## Exercise brief
In the entries below, count the lines holding "Dokumentation". Reply with the number only.

## Supplied material

______________________________

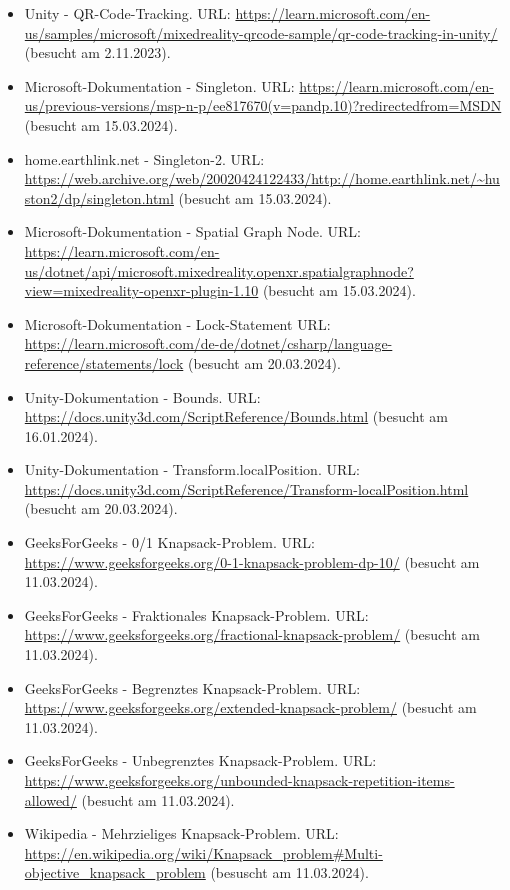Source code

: \begin{itemize}[leftmargin=0pt]
    \item Unity - QR-Code-Tracking. {\scriptsize URL:} \url{https://learn.microsoft.com/en-us/samples/microsoft/mixedreality-qrcode-sample/qr-code-tracking-in-unity/} (besucht am 2.11.2023).
    \item Microsoft-Dokumentation - Singleton. {\scriptsize URL:} \url{https://learn.microsoft.com/en-us/previous-versions/msp-n-p/ee817670(v=pandp.10)?redirectedfrom=MSDN} (besucht am 15.03.2024).
    \item home.earthlink.net - Singleton-2. {\scriptsize URL:} \url{https://web.archive.org/web/20020424122433/http://home.earthlink.net/~huston2/dp/singleton.html} (besucht am 15.03.2024).
    \item Microsoft-Dokumentation - Spatial Graph Node. {\scriptsize URL:} \url{https://learn.microsoft.com/en-us/dotnet/api/microsoft.mixedreality.openxr.spatialgraphnode?view=mixedreality-openxr-plugin-1.10} (besucht am 15.03.2024).
    \item Microsoft-Dokumentation - Lock-Statement {\scriptsize URL:} \url{https://learn.microsoft.com/de-de/dotnet/csharp/language-reference/statements/lock} (besucht am 20.03.2024).
    \item Unity-Dokumentation - Bounds. {\scriptsize URL:} \url{https://docs.unity3d.com/ScriptReference/Bounds.html} (besucht am 16.01.2024).
    \item Unity-Dokumentation - Transform.localPosition. {\scriptsize URL:} \url{https://docs.unity3d.com/ScriptReference/Transform-localPosition.html} (besucht am 20.03.2024).
    \item GeeksForGeeks - 0/1 Knapsack-Problem. {\scriptsize URL:} \url{https://www.geeksforgeeks.org/0-1-knapsack-problem-dp-10/} (besucht am 11.03.2024).
    \item GeeksForGeeks - Fraktionales Knapsack-Problem. {\scriptsize URL:} \url{https://www.geeksforgeeks.org/fractional-knapsack-problem/} (besucht am 11.03.2024).
    \item GeeksForGeeks - Begrenztes Knapsack-Problem. {\scriptsize URL:} \url{https://www.geeksforgeeks.org/extended-knapsack-problem/} (besucht am 11.03.2024).
    \item GeeksForGeeks - Unbegrenztes Knapsack-Problem. {\scriptsize URL:} \url{https://www.geeksforgeeks.org/unbounded-knapsack-repetition-items-allowed/} (besucht am 11.03.2024).
    \item Wikipedia - Mehrzieliges Knapsack-Problem. {\scriptsize URL:} \url{https://en.wikipedia.org/wiki/Knapsack_problem#Multi-objective_knapsack_problem} (besuscht am 11.03.2024).

\end{itemize}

______________________________

## Solution
5